[Collected data]
####
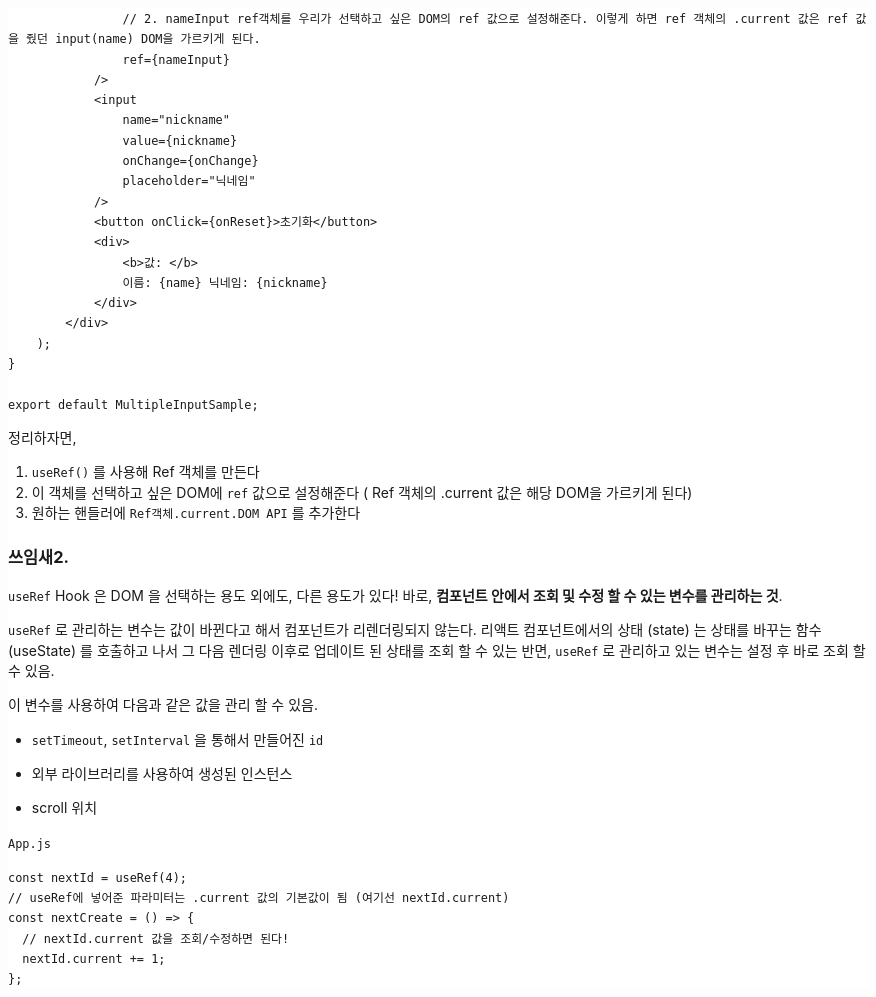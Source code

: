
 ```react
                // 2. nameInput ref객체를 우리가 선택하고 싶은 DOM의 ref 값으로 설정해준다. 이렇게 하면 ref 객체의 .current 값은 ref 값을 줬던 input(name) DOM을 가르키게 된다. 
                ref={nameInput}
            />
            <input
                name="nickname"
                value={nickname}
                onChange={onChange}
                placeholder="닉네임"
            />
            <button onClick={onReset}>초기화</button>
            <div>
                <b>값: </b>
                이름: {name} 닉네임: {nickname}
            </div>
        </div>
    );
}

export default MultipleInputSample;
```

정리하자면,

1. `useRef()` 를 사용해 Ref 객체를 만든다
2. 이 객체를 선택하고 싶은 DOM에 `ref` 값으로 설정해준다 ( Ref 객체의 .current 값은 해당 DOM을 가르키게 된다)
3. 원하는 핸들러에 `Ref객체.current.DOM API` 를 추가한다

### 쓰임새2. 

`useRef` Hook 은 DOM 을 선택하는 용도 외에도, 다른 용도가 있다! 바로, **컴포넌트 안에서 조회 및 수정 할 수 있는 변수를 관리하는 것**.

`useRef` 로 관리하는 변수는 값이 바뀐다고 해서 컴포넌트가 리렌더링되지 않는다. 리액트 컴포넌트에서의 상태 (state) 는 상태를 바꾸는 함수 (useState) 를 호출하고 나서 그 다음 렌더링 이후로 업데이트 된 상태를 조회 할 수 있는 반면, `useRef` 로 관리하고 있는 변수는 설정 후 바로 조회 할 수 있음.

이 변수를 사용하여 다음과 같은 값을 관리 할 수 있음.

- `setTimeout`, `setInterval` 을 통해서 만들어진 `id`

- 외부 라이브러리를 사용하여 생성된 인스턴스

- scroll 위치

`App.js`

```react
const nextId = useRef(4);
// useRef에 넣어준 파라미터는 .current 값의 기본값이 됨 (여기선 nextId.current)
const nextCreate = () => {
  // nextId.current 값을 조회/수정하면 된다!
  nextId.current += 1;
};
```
####
Each line of the data in which the string "const" appears needs to be copied.

const nextId = useRef(4);
const nextCreate = () => {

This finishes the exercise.